Analyst Kevin Phillips to speak at Cline Symposium March 17-18

CHAMPAIGN, Ill. – Kevin Phillips, a well-known political and economic analyst, media commentator and author, will be the special guest at the 2003 Cline Symposium March 17 and 18 (Monday and Tuesday) at the University of Illinois at Urbana-Champaign.

The topic for this year’s symposium is “Private Markets, Public Order and Human Welfare.” All of the Cline Symposium events are free and open to the public.

Phillips’ first appearance will be at the Cline Forum, which kicks off the symposium, at 3 p.m. March 17 in 314 Illini Union, 1401 W. Green St., Urbana.

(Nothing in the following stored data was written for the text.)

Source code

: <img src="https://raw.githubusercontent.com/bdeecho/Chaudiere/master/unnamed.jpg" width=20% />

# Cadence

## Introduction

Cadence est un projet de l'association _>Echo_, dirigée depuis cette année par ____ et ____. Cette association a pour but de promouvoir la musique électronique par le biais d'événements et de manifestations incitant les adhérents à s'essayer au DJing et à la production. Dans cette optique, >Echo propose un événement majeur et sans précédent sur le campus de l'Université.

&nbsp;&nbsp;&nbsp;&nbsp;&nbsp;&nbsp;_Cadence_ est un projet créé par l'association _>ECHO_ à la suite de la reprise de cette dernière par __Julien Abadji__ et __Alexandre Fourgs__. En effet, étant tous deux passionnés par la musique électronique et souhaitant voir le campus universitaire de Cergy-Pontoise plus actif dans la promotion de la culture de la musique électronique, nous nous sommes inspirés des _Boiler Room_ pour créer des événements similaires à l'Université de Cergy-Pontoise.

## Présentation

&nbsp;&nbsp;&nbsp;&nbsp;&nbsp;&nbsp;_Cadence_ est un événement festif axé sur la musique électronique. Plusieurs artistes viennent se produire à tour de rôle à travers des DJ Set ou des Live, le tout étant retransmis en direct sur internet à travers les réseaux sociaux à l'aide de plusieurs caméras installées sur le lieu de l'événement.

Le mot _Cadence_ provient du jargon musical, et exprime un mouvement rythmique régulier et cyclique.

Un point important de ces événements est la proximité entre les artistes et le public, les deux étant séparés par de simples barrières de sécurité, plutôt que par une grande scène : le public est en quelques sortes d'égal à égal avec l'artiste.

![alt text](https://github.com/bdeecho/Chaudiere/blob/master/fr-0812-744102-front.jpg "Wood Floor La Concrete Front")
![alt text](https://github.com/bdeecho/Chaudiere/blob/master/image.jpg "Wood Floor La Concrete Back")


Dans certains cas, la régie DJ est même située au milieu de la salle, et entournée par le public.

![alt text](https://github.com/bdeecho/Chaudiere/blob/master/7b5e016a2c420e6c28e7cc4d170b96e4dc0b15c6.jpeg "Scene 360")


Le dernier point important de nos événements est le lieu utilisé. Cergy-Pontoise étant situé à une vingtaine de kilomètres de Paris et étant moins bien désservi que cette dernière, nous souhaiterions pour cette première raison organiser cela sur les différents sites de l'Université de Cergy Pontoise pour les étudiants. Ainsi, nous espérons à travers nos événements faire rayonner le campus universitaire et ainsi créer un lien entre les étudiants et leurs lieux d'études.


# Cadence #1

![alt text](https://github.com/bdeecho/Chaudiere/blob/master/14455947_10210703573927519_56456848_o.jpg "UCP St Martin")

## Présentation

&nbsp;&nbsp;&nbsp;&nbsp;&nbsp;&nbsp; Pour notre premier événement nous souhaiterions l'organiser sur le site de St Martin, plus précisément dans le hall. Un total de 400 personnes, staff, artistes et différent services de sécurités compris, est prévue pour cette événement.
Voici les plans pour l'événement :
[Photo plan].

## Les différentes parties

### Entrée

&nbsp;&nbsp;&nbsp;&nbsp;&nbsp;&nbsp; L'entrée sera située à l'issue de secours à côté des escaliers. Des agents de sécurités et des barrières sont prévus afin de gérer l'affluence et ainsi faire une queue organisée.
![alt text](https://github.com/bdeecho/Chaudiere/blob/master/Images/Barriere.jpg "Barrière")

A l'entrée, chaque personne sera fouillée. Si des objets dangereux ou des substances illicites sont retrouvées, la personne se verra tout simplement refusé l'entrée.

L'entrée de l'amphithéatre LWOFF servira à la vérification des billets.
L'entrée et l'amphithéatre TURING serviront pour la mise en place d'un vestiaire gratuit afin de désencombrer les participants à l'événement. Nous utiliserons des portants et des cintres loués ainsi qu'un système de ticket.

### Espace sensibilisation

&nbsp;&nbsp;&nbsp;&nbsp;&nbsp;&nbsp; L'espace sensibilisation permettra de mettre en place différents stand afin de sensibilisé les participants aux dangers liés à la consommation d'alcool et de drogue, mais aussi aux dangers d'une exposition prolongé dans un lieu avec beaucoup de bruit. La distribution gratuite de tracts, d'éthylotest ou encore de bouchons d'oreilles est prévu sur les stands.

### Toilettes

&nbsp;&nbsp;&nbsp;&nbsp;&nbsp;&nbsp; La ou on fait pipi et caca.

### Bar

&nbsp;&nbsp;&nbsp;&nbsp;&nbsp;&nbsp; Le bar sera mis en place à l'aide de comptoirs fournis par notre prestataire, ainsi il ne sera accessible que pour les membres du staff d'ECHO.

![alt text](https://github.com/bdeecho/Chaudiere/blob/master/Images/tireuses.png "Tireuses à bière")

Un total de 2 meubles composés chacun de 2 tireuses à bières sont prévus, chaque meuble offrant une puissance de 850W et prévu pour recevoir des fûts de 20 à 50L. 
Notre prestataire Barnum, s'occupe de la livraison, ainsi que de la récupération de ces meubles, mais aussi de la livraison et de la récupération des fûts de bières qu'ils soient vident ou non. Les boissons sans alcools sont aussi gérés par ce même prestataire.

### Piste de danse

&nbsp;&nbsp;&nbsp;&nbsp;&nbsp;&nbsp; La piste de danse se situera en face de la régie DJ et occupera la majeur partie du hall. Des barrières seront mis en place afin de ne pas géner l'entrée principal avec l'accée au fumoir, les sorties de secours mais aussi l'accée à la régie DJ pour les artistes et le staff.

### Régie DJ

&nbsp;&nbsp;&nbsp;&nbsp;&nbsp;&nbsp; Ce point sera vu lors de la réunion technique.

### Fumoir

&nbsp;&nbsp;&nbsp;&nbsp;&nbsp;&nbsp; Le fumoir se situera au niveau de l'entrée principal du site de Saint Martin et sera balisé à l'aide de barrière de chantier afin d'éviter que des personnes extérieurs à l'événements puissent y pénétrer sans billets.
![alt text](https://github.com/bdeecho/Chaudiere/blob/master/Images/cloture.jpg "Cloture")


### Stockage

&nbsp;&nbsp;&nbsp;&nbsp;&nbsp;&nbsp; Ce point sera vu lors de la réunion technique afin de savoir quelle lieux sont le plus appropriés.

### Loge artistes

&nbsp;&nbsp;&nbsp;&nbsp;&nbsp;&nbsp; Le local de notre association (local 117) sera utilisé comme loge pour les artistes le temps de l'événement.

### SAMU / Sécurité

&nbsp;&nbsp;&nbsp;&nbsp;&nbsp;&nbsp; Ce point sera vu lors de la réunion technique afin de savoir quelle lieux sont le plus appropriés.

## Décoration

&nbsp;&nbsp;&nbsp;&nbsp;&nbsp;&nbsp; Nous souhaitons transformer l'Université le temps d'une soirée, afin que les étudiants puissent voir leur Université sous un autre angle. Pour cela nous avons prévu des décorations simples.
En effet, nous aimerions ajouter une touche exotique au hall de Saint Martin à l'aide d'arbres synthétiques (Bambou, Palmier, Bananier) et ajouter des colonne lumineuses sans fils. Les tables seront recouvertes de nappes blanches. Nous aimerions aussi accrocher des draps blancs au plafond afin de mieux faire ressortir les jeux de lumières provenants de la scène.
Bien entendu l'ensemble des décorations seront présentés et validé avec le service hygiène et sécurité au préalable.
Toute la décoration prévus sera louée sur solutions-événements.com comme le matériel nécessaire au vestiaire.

The forum, in the format of a panel discussion, will focus on “Free Markets and Human Welfare in the Global Era: Competing Strategies for Providing Public Goods in the U.S.” Other panelists – all faculty members at Illinois – and their departments are Jeffrey Brown, finance; Richard Kaplan, law; Dianne Pinderhughes, political science; and Elizabeth Powers, finance and the Institute of Government and Public Affairs (IGPA). Jack Knott, IGPA, will moderate the panel.

At 7:30 p.m. that same evening, Phillips will give the symposium keynote lecture in 141 Wohlers Hall Auditorium, 1206 S. Sixth St., Champaign. His lecture is titled “Wealth and Democracy,” after the title of his most recent book, which, according to Bill Moyers, focuses on “how big money and political power are the invisible hand in the hidden story of the American experience.”

On Tuesday, distinguished alumni of the political science department will take part in discussions with students enrolled in the semester-long “Cline Seminar on Global Markets: Wealth and Human Welfare.”

Phillips’ first book, “The Emerging Republican Majority,” presaged the realignments of political parties in the United States.

Phillips’ long-term focus on economics and politics has produced two other books: “The Politics of Rich and Poor: Wealth and the American Electorate in the Reagan Aftermath,” and “Boiling Point: Democrats, Republicans, and the Decline of Middle-Class Prosperity.”

The Richard G. and Carole J. Cline Symposium is an annual event sponsored by the department of political science and the College of Liberal Arts and Sciences.

Previous keynote speakers were John B. Anderson, Thomas L. Friedman, Samuel Huntington, Robert Putman, Edward O. Wilson, James Q. Wilson and Theda Skocpol.